There are two other regions of the diagram to note: the red giant and white dwarf regions. The red giants are found in the upper right. These are very cool (3,000 K) stars which are VERY luminous. Their excuse for this is that they are VERY large. Each square meter doesn't emit a lot of energy as stars go, but the huge star has a LOT of surface area, so it is quite bright. The white dwarfs are found in the lower left. These objects are quite hot and very dim. Each square meter emits a lot of energy but the star is small and has a small surface area to radiate, so it is dim. See More Precisely 10-2. Here's a H-R plot of nearby stars using data from the Hipparcos spacecraft.

Spectroscopic Parallax

Spectroscopic parallax isn't exactly a parallax (angle) measurement, but it does present a means of getting a distance estimate for a star that is too far away for actual parallax measurement. You do it by examining the spectrum of a star and determining its spectral type. Looking at the Main Sequence band at that type allows you to look to the left of the diagram and get an estimate of the absolute magnitude. Since you always can find m (apparent magnitude) and you have an estimate of M (absolute magnitude), the formula will yield a distance. The Main Sequence does have some width (is not a thin line), so the estimate of M, and therefore the distance, is somewhat uncertain (has an error bar). That is, however, a LOT better than knowing nothing about the distance.

Finding Stellar Masses

There's only one way to determine the mass of a star directly - measure its gravitational influence on something else. For the Sun it's easy; use the orbits of its planets to find its gravity. For other stars that do not have planets we can see it is a problem. The only thing we are likely to be able to use in finding the star's gravitational influence is another star, and that requires having two stars orbiting each other in a binary star system. Fortunately, over half the stars in the Galaxy are in binary systems, so there are a lot of opportunities.

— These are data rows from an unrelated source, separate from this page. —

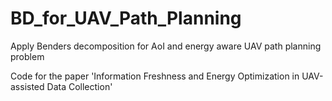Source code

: # BD_for_UAV_Path_Planning
Apply Benders decomposition for AoI and energy aware UAV path planning problem

Code for the paper 'Information Freshness and Energy Optimization in UAV-assisted Data Collection'
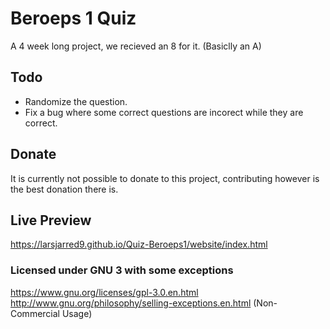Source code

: # Beroeps 1 Quiz
A 4 week long project, we recieved an 8 for it. (Basiclly an A)

## Todo
- Randomize the question.
- Fix a bug where some correct questions are incorect while they are correct.

## Donate
It is currently not possible to donate to this project, contributing however is the best donation there is.

## Live Preview
https://larsjarred9.github.io/Quiz-Beroeps1/website/index.html

### Licensed under GNU 3 with some exceptions
https://www.gnu.org/licenses/gpl-3.0.en.html
http://www.gnu.org/philosophy/selling-exceptions.en.html (Non-Commercial Usage)
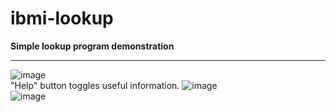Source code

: # ibmi-lookup
**Simple lookup program demonstration**
***  
![image](https://github.com/user-attachments/assets/4fdc3be7-2506-4e47-85ab-d7bcb47d7812)  
"Help" button toggles useful information.
![image](https://github.com/user-attachments/assets/ea15a30f-893a-4350-a9ec-836e5a3a28f7)  
![image](https://github.com/user-attachments/assets/d97b5425-6ab7-40f0-9cd2-729915b1c2b8)  
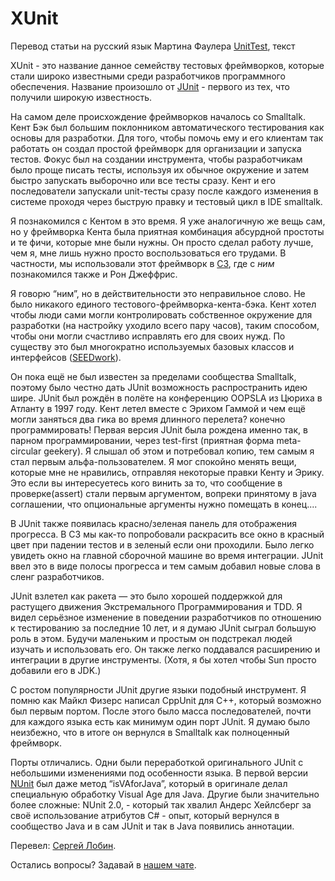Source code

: # XUnit

Перевод статьи на русский язык Мартина Фаулера [UnitTest](https://martinfowler.com/bliki/UnitTest.html), текст

XUnit - это название данное семейству тестовых фреймворков, которые стали широко известными среди разработчиков программного обеспечения. Название произошло от [JUnit](http://junit.org/) - первого из тех, что получили широкую известность.

На самом деле происхождение фреймворков началось со Smalltalk. Кент Бэк был большим поклонником автоматического тестирования как основы для разработки. Для того, чтобы помочь ему и его клиентам так работать он создал простой фреймворк для организации и запуска тестов. Фокус был на создании инструмента, чтобы разработчикам было проще писать тесты, используя их обычное окружение и затем быстро запускать выборочно или все тесты сразу. Кент и его последователи запускали unit-тесты сразу после каждого изменения в системе проходя через быструю правку и тестовый цикл в IDE smalltalk.

Я познакомился с Кентом в это время. Я уже аналогичную же вещь сам, но у фреймворка Кента была приятная комбинация абсурдной простоты и те фичи, которые мне были нужны. Он просто сделал работу лучше, чем я, мне лишь нужно просто воспользоваться его трудами. В частности, мы использовали этот фреймворк в [C3](https://martinfowler.com/bliki/C3.html), где с _ним_ познакомился также и Рон Джеффрис.

Я говорю “ним”, но в действительности это неправильное слово. Не было никакого единого тестового-фреймворка-кента-бэка. Кент хотел чтобы люди сами могли контролировать собственное окружение для разработки (на настройку уходило всего пару часов), таким способом, чтобы они могли счастливо исправлять его для своих нужд. По существу это был многократно используемых базовых классов и интерфейсов ([SEEDwork](https://martinfowler.com/bliki/Seedwork.html)).

Он пока ещё не был известен за пределами сообщества Smalltalk, поэтому было честно дать JUnit возможность распространить идею шире. JUnit был рождён в полёте на конференцию OOPSLA из Цюриха в Атланту в 1997 году. Кент летел вместе с Эрихом Гаммой и чем ещё могли заняться два гика во время длинного перелета? конечно программировать! Первая версия JUnit была рождена именно так, в парном программировании, через test-first (приятная форма meta-circular geekery). Я слышал об этом и потребовал копию, тем самым я стал первым альфа-пользователем. Я мог спокойно менять вещи, которые мне не нравились, отправляя некоторые правки Кенту и Эрику. Это если вы интересуетесь кого винить за то, что сообщение в проверке(assert) стали первым аргументом, вопреки принятому в java соглашении, что опциональные аргументы нужно помещать в конец....

В JUnit также появилась красно/зеленая панель для отображения прогресса. В C3 мы как-то попробовали раскрасить все окно в красный цвет при падении тестов и в зеленый если они проходили. Было легко увидеть окно на главной сборочной машине во время интеграции. JUnit ввел это в виде полосы прогресса и тем самым добавил новые слова в сленг разработчиков.

JUnit взлетел как ракета — это было хорошей поддержкой для растущего движения Экстремального Программирования и TDD. Я видел серьёзное изменение в поведении разработчиков по отношению к тестированию за последние 10 лет, и я думаю JUnit сыграл большую роль в этом. Будучи маленьким и простым он подстрекал людей изучать и использовать его. Он также легко поддавался расширению и интеграции в другие инструменты. (Хотя, я бы хотел чтобы Sun просто добавили его в JDK.)

С ростом популярности JUnit другие языки подобный инструмент. Я помню как Майкл Физерс написал CppUnit для С++, который возможно был первым портом. После этого было масса последователей, почти для каждого языка есть как минимум один порт JUnit. Я думаю было неизбежно, что в итоге он вернулся в Smalltalk как полноценный фреймворк.

Порты отличались. Одни были переработкой оригинального JUnit с небольшими изменениями под особенности языка. В первой версии [NUnit](http://nunit.org/) был даже метод “isVAforJava”, который в оригинале делал специальную обработку Visual Age для Java. Другие были значительно более сложные: NUnit 2.0, - который так хвалил Андерс Хейлсберг за своё использование атрибутов C# - опыт, который вернулся в сообщество Java и в сам JUnit и так в Java появились аннотации.

Перевел: [Сергей Лобин](https://fb.com/2heoh).

Остались вопросы? Задавай в [нашем чате](https://t.me/technicalexcellenceru).
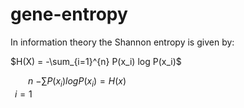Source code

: # gene-entropy

In information theory the Shannon entropy is given by:

$H(X) = -\sum_{i=1}^{n} P(x_i) log P(x_i)$

&emsp;&emsp;$n$ 
$-\sum P(x_i) log P(x_i) = H(x)$  
&ensp;$i=1$
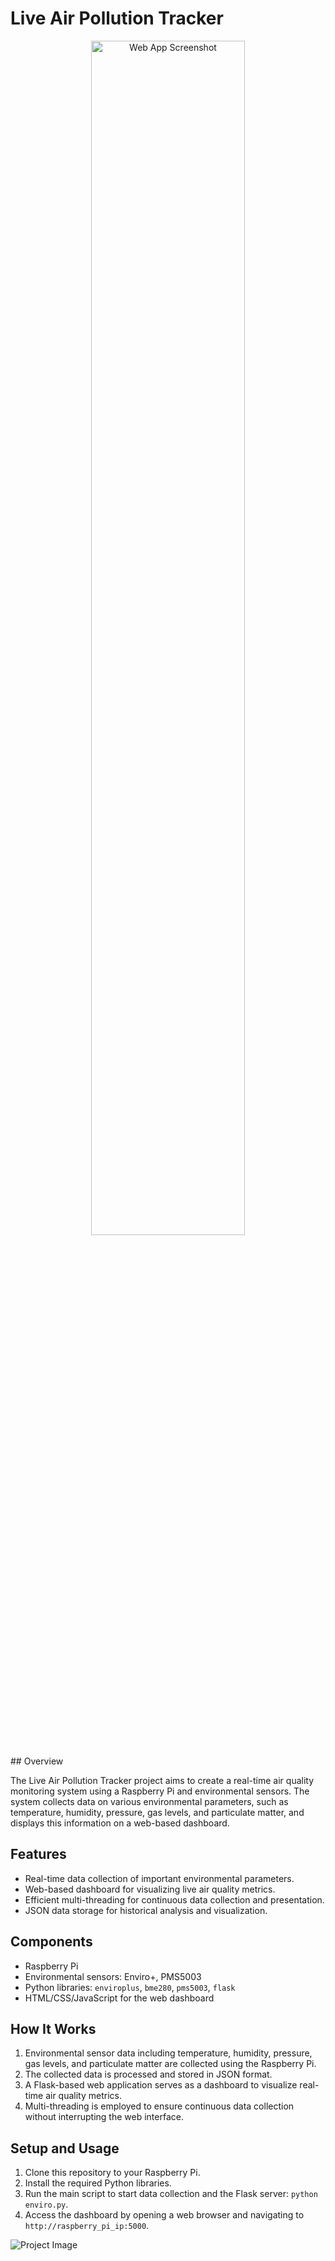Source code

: # Live Air Pollution Tracker
<p align="center">
    <img src="https://cdn.discordapp.com/attachments/1084642204590559242/1142727628747452436/image.png" alt="Web App Screenshot" width="70%">
</p>
## Overview

The Live Air Pollution Tracker project aims to create a real-time air quality monitoring system using a Raspberry Pi and environmental sensors. The system collects data on various environmental parameters, such as temperature, humidity, pressure, gas levels, and particulate matter, and displays this information on a web-based dashboard.

## Features

- Real-time data collection of important environmental parameters.
- Web-based dashboard for visualizing live air quality metrics.
- Efficient multi-threading for continuous data collection and presentation.
- JSON data storage for historical analysis and visualization.

## Components

- Raspberry Pi
- Environmental sensors: Enviro+, PMS5003
- Python libraries: `enviroplus`, `bme280`, `pms5003`, `flask`
- HTML/CSS/JavaScript for the web dashboard

## How It Works

1. Environmental sensor data including temperature, humidity, pressure, gas levels, and particulate matter are collected using the Raspberry Pi.
2. The collected data is processed and stored in JSON format.
3. A Flask-based web application serves as a dashboard to visualize real-time air quality metrics.
4. Multi-threading is employed to ensure continuous data collection without interrupting the web interface.

## Setup and Usage

1. Clone this repository to your Raspberry Pi.
2. Install the required Python libraries.
3. Run the main script to start data collection and the Flask server: `python enviro.py`.
4. Access the dashboard by opening a web browser and navigating to `http://raspberry_pi_ip:5000`.

![Project Image](https://i.imgur.com/hspH5oy.jpg)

The masses are determined by studying the orbit of the binary system. Remember that the two stars orbit around the common center of mass (CM). Astronomers will determine the following.

• Orbital period - by observation over time.
• Distance from Earth - by parallax or spectroscopic parallax.
• Size of orbit - by apparent size and measured distance or doppler measurement of orbital velocity.
• Ratio of distances from CM - by measuring angle.
Kepler's 3rd law will give the sum of the two masses. The ratio of distances from the CM will give the mass ratio. This gives two simple equations in two unknowns, which can be quickly solved for the masses.

Once masses have been determined for a significant number of stars, we find that mass and luminosity are related. See Figure 10.21 for an indication of the Mass-luminosity relationship (or use this graphic); type O stars are the most massive and type M stars (red dwarfs) are the least massive.

Also note that stellar radius and spectral type are related. The more massive stars are the largest, while the least massive stars are smallest.

Be sure you understand this chapter. Use the questions at the end of the chapter for practice.